OverLordGoldDragon / ssqueezepy

Synchrosqueezing, wavelet transforms, and time-frequency analysis in Python
MIT License
599 stars 92 forks source link

Could you provide a find_peaks api like scipy ? #95

Closed eromoe closed 1 year ago

eromoe commented 1 year ago

Since I found scipy.signal.find_peaks_cwt have shifts on every peak. https://stackoverflow.com/questions/25571260/scipy-signal-find-peaks-cwt-not-finding-the-peaks-accurately/68473049#68473049 , and find here .

I tried to modify the function scipy.signal.find_peaks_cwt by replace cwt by ssq_cwt , but I don't really understand cwt , so ask here.

from scipy.signal._peak_finding import _filter_ridge_lines, _identify_ridge_lines
from ssqueezepy import ssq_cwt

def find_peaks_ssq_cwt(vector, widths, wavelet=None, max_distances=None,
                   gap_thresh=None, min_length=None,
                   min_snr=1, noise_perc=10, window_size=None):
    """
    Find peaks in a 1-D array with wavelet transformation.

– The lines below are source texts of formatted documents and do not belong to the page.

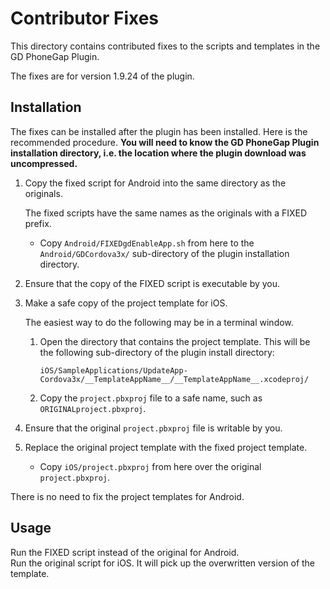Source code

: Contributor Fixes
=================
This directory contains contributed fixes to the scripts and templates in the GD
PhoneGap Plugin.

The fixes are for version 1.9.24 of the plugin.

Installation
------------
The fixes can be installed after the plugin has been installed. Here is the
recommended procedure. __You will need to know the GD PhoneGap Plugin
installation directory, i.e. the location where the plugin download was
uncompressed.__

1.  Copy the fixed script for Android into the same directory as the originals.

    The fixed scripts have the same names as the originals with a FIXED prefix.
    -   Copy `Android/FIXEDgdEnableApp.sh` from here to the
        `Android/GDCordova3x/` sub-directory of the plugin installation
        directory.
2.  Ensure that the copy of the FIXED script is executable by you.
3.  Make a safe copy of the project template for iOS.

    The easiest way to do the following may be in a terminal window.
    
    1.  Open the directory that contains the project template. This will be the
        following sub-directory of the plugin install directory:

            iOS/SampleApplications/UpdateApp-Cordova3x/__TemplateAppName__/__TemplateAppName__.xcodeproj/

    2.  Copy the `project.pbxproj` file to a safe name, such as
        `ORIGINALproject.pbxproj`.
    
4.  Ensure that the original `project.pbxproj` file is writable by you.
5.  Replace the original project template with the fixed project template.

    -   Copy `iOS/project.pbxproj` from here over the original `project.pbxproj`.

There is no need to fix the project templates for Android.

Usage
-----
Run the FIXED script instead of the original for Android.  
Run the original script for iOS. It will pick up the overwritten version of the
template.
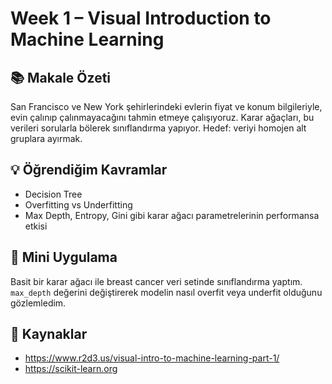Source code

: # Week 1 – Visual Introduction to Machine Learning

## 📚 Makale Özeti
San Francisco ve New York şehirlerindeki evlerin fiyat ve konum bilgileriyle, evin çalınıp çalınmayacağını tahmin etmeye çalışıyoruz. Karar ağaçları, bu verileri sorularla bölerek sınıflandırma yapıyor. Hedef: veriyi homojen alt gruplara ayırmak.

## 💡 Öğrendiğim Kavramlar
- Decision Tree
- Overfitting vs Underfitting
- Max Depth, Entropy, Gini gibi karar ağacı parametrelerinin performansa etkisi

## 🧪 Mini Uygulama
Basit bir karar ağacı ile breast cancer veri setinde sınıflandırma yaptım. `max_depth` değerini değiştirerek modelin nasıl overfit veya underfit olduğunu gözlemledim.

## 🔗 Kaynaklar
- https://www.r2d3.us/visual-intro-to-machine-learning-part-1/
- https://scikit-learn.org
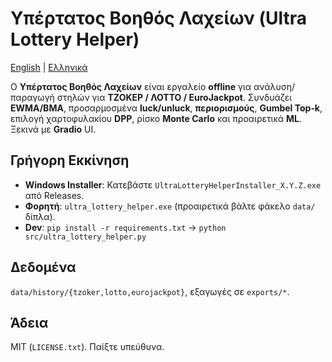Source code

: # Υπέρτατος Βοηθός Λαχείων (Ultra Lottery Helper)
[English](README.md) | [Ελληνικά](README.el.md)

Ο **Υπέρτατος Βοηθός Λαχείων** είναι εργαλείο **offline** για ανάλυση/παραγωγή στηλών για **ΤΖΟΚΕΡ / ΛΟΤΤΟ / EuroJackpot**.
Συνδυάζει **EWMA/BMA**, προσαρμοσμένα **luck/unluck**, **περιορισμούς**, **Gumbel Top‑k**, επιλογή χαρτοφυλακίου **DPP**, ρίσκο **Monte Carlo** και προαιρετικά **ML**. Ξεκινά με **Gradio** UI.

## Γρήγορη Εκκίνηση
- **Windows Installer**: Κατεβάστε `UltraLotteryHelperInstaller_X.Y.Z.exe` από Releases.
- **Φορητή**: `ultra_lottery_helper.exe` (προαιρετικά βάλτε φάκελο `data/` δίπλα).
- **Dev**: `pip install -r requirements.txt` → `python src/ultra_lottery_helper.py`

## Δεδομένα
`data/history/{tzoker,lotto,eurojackpot}`, εξαγωγές σε `exports/*`.

## Άδεια
MIT (`LICENSE.txt`). Παίξτε υπεύθυνα.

    The general approach is to smooth `vector` by convolving it with
    `wavelet(width)` for each width in `widths`. Relative maxima which
    appear at enough length scales, and with sufficiently high SNR, are
    accepted.

    Parameters
    ----------
    vector : ndarray
        1-D array in which to find the peaks.
    widths : float or sequence
        Single width or 1-D array-like of widths to use for calculating
        the CWT matrix. In general,
        this range should cover the expected width of peaks of interest.
    wavelet : callable, optional
        Should take two parameters and return a 1-D array to convolve
        with `vector`. The first parameter determines the number of points
        of the returned wavelet array, the second parameter is the scale
        (`width`) of the wavelet. Should be normalized and symmetric.
        Default is the ricker wavelet.
    max_distances : ndarray, optional
        At each row, a ridge line is only connected if the relative max at
        row[n] is within ``max_distances[n]`` from the relative max at
        ``row[n+1]``.  Default value is ``widths/4``.
    gap_thresh : float, optional
        If a relative maximum is not found within `max_distances`,
        there will be a gap. A ridge line is discontinued if there are more
        than `gap_thresh` points without connecting a new relative maximum.
        Default is the first value of the widths array i.e. widths[0].
    min_length : int, optional
        Minimum length a ridge line needs to be acceptable.
        Default is ``cwt.shape[0] / 4``, ie 1/4-th the number of widths.
    min_snr : float, optional
        Minimum SNR ratio. Default 1. The signal is the maximum CWT coefficient
        on the largest ridge line. The noise is `noise_perc` th percentile of
        datapoints contained within the same ridge line.
    noise_perc : float, optional
        When calculating the noise floor, percentile of data points
        examined below which to consider noise. Calculated using
        `stats.scoreatpercentile`.  Default is 10.
    window_size : int, optional
        Size of window to use to calculate noise floor.
        Default is ``cwt.shape[1] / 20``.

    Returns
    -------
    peaks_indices : ndarray
        Indices of the locations in the `vector` where peaks were found.
        The list is sorted.

    See Also
    --------
    cwt
        Continuous wavelet transform.
    find_peaks
        Find peaks inside a signal based on peak properties.

    Notes
    -----
    This approach was designed for finding sharp peaks among noisy data,
    however with proper parameter selection it should function well for
    different peak shapes.

    The algorithm is as follows:
     1. Perform a continuous wavelet transform on `vector`, for the supplied
        `widths`. This is a convolution of `vector` with `wavelet(width)` for
        each width in `widths`. See `cwt`.
     2. Identify "ridge lines" in the cwt matrix. These are relative maxima
        at each row, connected across adjacent rows. See identify_ridge_lines
     3. Filter the ridge_lines using filter_ridge_lines.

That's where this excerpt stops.